■ WHAT IS BEING ASKED: Only one stretch of the data below is needed. Output the lines from the one with "<a href='#handlebars_stripquerystring' aria-hidden='true'" up to and including the one with "n'est pas activé", exactly as they stand.

■ GIVEN INFORMATION:
>>>
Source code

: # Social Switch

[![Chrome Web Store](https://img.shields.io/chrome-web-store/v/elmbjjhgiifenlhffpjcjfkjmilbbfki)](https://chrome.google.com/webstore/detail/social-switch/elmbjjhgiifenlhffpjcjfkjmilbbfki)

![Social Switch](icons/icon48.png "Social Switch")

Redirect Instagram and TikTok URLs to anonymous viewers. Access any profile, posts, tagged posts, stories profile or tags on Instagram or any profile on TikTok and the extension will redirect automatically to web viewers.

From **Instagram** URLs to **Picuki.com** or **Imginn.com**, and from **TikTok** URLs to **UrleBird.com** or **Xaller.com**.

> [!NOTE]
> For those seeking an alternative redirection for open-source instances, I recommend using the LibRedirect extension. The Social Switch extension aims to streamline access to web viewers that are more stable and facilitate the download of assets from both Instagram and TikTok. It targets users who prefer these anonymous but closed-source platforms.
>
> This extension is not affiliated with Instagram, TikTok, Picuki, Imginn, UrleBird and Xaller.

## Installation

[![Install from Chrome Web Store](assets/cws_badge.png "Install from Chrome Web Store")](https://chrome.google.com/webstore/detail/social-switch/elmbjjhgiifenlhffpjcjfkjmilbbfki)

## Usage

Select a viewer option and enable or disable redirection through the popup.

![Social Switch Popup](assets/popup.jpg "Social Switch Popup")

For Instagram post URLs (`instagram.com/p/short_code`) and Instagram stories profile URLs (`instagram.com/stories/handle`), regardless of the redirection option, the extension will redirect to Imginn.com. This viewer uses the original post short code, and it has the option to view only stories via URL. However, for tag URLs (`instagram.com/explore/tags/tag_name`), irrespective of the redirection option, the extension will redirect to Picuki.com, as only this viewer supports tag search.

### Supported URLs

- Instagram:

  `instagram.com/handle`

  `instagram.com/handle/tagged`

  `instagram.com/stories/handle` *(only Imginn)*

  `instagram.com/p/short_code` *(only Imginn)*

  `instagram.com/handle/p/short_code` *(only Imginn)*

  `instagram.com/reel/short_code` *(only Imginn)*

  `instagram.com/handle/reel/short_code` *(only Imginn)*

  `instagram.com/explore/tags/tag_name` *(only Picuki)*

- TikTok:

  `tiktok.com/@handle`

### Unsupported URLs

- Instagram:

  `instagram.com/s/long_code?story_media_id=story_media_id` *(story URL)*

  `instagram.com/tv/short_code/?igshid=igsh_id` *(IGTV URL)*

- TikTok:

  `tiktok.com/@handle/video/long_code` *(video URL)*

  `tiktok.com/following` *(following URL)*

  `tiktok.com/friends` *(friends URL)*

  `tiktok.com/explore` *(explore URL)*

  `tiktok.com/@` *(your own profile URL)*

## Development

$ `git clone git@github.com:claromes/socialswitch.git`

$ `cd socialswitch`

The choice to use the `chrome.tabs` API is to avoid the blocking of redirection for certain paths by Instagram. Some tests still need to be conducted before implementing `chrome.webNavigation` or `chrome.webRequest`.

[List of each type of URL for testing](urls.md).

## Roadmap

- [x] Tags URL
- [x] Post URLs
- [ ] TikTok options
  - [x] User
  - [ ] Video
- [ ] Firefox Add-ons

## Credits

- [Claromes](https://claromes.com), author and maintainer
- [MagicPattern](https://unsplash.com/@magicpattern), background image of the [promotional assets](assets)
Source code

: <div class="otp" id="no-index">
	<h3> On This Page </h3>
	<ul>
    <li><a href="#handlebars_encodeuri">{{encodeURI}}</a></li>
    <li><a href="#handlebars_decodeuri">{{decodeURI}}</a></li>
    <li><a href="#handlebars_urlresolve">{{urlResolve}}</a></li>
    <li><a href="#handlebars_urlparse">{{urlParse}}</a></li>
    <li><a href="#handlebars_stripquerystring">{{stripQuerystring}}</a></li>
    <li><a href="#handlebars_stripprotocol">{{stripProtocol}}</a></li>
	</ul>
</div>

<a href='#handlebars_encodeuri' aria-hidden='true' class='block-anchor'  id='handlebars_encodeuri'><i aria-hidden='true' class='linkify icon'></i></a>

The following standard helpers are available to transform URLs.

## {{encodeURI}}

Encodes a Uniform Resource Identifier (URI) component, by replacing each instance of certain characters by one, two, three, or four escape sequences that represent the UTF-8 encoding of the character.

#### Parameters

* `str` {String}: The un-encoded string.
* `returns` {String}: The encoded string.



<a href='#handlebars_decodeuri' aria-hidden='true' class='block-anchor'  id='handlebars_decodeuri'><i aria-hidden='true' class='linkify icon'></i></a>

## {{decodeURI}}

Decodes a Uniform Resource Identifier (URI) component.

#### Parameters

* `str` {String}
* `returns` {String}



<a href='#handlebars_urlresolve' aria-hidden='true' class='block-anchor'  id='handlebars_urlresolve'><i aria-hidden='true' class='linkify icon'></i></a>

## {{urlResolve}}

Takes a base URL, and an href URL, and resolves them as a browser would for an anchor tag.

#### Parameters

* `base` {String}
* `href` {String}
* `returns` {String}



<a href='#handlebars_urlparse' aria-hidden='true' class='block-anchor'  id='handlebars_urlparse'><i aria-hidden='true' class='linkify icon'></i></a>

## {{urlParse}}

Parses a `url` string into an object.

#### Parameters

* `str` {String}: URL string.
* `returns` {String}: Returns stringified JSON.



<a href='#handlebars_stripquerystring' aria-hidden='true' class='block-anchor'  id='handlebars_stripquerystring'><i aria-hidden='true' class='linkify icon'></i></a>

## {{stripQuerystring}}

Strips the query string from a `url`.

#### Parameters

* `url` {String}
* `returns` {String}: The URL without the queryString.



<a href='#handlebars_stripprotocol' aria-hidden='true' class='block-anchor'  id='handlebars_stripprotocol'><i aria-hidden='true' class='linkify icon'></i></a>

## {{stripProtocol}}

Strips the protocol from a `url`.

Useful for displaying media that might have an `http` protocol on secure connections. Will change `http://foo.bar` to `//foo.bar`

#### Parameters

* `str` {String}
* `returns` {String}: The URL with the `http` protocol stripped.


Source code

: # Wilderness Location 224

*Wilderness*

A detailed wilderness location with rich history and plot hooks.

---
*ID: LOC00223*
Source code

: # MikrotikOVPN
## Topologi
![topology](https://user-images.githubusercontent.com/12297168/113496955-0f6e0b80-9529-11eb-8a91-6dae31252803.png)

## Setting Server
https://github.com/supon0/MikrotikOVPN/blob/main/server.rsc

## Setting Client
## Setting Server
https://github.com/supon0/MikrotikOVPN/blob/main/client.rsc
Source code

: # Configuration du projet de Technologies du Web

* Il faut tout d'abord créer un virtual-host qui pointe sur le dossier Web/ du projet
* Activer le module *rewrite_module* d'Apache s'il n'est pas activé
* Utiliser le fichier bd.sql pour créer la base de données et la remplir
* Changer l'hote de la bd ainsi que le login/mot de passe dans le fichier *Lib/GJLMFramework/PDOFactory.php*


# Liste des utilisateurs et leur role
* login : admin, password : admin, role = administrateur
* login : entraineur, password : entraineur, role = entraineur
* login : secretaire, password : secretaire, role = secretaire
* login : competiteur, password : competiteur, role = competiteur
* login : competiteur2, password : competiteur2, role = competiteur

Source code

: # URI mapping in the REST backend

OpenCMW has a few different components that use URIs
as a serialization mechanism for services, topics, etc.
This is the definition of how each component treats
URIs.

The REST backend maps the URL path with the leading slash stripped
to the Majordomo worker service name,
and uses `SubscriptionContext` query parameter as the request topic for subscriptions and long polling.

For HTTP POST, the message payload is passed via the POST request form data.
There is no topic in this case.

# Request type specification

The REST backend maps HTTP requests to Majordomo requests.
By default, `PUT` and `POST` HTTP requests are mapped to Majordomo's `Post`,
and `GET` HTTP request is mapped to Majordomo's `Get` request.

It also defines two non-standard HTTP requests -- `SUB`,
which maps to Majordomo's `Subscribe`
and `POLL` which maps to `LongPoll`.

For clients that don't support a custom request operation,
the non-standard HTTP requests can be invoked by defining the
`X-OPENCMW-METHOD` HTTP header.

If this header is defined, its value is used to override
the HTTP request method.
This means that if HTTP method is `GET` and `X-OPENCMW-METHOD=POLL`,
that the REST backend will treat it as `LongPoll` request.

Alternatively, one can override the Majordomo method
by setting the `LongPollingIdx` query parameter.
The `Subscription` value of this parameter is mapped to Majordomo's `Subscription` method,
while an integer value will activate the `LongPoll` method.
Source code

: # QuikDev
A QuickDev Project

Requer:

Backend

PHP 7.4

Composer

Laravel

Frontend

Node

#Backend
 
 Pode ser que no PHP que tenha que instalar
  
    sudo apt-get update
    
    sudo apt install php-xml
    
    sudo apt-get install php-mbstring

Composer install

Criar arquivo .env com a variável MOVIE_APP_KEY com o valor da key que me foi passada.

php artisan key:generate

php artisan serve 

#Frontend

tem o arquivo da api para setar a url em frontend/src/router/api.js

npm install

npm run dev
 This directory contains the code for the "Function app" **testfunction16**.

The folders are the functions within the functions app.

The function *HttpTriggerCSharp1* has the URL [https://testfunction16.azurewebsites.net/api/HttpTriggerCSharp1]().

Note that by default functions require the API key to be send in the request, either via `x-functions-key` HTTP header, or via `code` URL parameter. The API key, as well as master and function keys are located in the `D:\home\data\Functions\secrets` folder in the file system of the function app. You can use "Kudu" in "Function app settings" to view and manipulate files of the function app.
<<<
■ YOUR SOLUTION:
<a href='#handlebars_stripquerystring' aria-hidden='true' class='block-anchor'  id='handlebars_stripquerystring'><i aria-hidden='true' class='linkify icon'></i></a>

## {{stripQuerystring}}

Strips the query string from a `url`.

#### Parameters

* `url` {String}
* `returns` {String}: The URL without the queryString.



<a href='#handlebars_stripprotocol' aria-hidden='true' class='block-anchor'  id='handlebars_stripprotocol'><i aria-hidden='true' class='linkify icon'></i></a>

## {{stripProtocol}}

Strips the protocol from a `url`.

Useful for displaying media that might have an `http` protocol on secure connections. Will change `http://foo.bar` to `//foo.bar`

#### Parameters

* `str` {String}
* `returns` {String}: The URL with the `http` protocol stripped.


Source code

: # Wilderness Location 224

*Wilderness*

A detailed wilderness location with rich history and plot hooks.

---
*ID: LOC00223*
Source code

: # MikrotikOVPN
## Topologi
![topology](https://user-images.githubusercontent.com/12297168/113496955-0f6e0b80-9529-11eb-8a91-6dae31252803.png)

## Setting Server
https://github.com/supon0/MikrotikOVPN/blob/main/server.rsc

## Setting Client
## Setting Server
https://github.com/supon0/MikrotikOVPN/blob/main/client.rsc
Source code

: # Configuration du projet de Technologies du Web

* Il faut tout d'abord créer un virtual-host qui pointe sur le dossier Web/ du projet
* Activer le module *rewrite_module* d'Apache s'il n'est pas activé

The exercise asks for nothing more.